══ Source material

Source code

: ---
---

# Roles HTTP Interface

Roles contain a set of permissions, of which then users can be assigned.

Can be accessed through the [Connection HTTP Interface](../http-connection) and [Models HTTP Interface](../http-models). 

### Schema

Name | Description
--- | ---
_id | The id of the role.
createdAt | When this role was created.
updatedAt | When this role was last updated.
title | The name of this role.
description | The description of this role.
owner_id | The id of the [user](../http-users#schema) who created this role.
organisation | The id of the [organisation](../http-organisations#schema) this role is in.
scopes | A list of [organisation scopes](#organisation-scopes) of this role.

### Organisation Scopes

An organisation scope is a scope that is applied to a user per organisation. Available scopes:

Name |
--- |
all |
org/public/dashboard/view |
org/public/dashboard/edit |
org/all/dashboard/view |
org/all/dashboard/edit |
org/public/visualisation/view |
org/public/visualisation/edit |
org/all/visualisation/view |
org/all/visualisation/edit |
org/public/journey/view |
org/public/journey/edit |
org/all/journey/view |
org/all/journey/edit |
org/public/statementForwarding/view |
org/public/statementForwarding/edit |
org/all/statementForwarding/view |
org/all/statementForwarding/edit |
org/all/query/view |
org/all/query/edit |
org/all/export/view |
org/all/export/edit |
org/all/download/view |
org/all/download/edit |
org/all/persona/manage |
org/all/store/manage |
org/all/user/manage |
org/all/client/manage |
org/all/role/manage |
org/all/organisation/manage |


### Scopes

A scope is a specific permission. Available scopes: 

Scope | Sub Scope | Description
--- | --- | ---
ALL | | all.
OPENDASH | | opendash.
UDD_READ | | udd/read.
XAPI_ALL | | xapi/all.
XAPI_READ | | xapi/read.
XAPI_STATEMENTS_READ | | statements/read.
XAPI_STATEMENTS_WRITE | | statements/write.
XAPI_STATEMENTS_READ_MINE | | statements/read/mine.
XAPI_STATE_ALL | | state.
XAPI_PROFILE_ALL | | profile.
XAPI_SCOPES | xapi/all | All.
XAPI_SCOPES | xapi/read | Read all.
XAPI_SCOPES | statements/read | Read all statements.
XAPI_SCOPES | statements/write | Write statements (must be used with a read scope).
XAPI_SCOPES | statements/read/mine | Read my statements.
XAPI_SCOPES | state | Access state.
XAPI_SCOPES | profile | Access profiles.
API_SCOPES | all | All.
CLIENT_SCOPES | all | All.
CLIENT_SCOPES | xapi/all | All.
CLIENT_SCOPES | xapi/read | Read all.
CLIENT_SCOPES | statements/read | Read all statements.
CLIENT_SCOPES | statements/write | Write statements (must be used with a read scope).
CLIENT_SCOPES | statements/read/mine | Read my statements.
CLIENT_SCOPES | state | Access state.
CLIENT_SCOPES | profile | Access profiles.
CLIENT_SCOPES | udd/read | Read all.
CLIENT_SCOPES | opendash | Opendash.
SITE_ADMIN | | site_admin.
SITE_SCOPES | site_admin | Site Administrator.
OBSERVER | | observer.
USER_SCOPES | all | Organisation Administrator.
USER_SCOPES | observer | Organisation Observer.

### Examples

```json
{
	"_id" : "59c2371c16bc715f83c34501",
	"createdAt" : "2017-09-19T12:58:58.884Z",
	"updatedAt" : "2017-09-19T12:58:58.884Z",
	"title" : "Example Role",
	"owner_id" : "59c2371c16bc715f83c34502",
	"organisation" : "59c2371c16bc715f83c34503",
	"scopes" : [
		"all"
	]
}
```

════

_Exercise requirements:_ Looking at the data above, write out exactly the lines that start at the one containing "Name | Description" and end at the one containing "description | The description of this role."; include both and nothing beyond.

_Written answer:_
Name | Description
--- | ---
_id | The id of the role.
createdAt | When this role was created.
updatedAt | When this role was last updated.
title | The name of this role.
description | The description of this role.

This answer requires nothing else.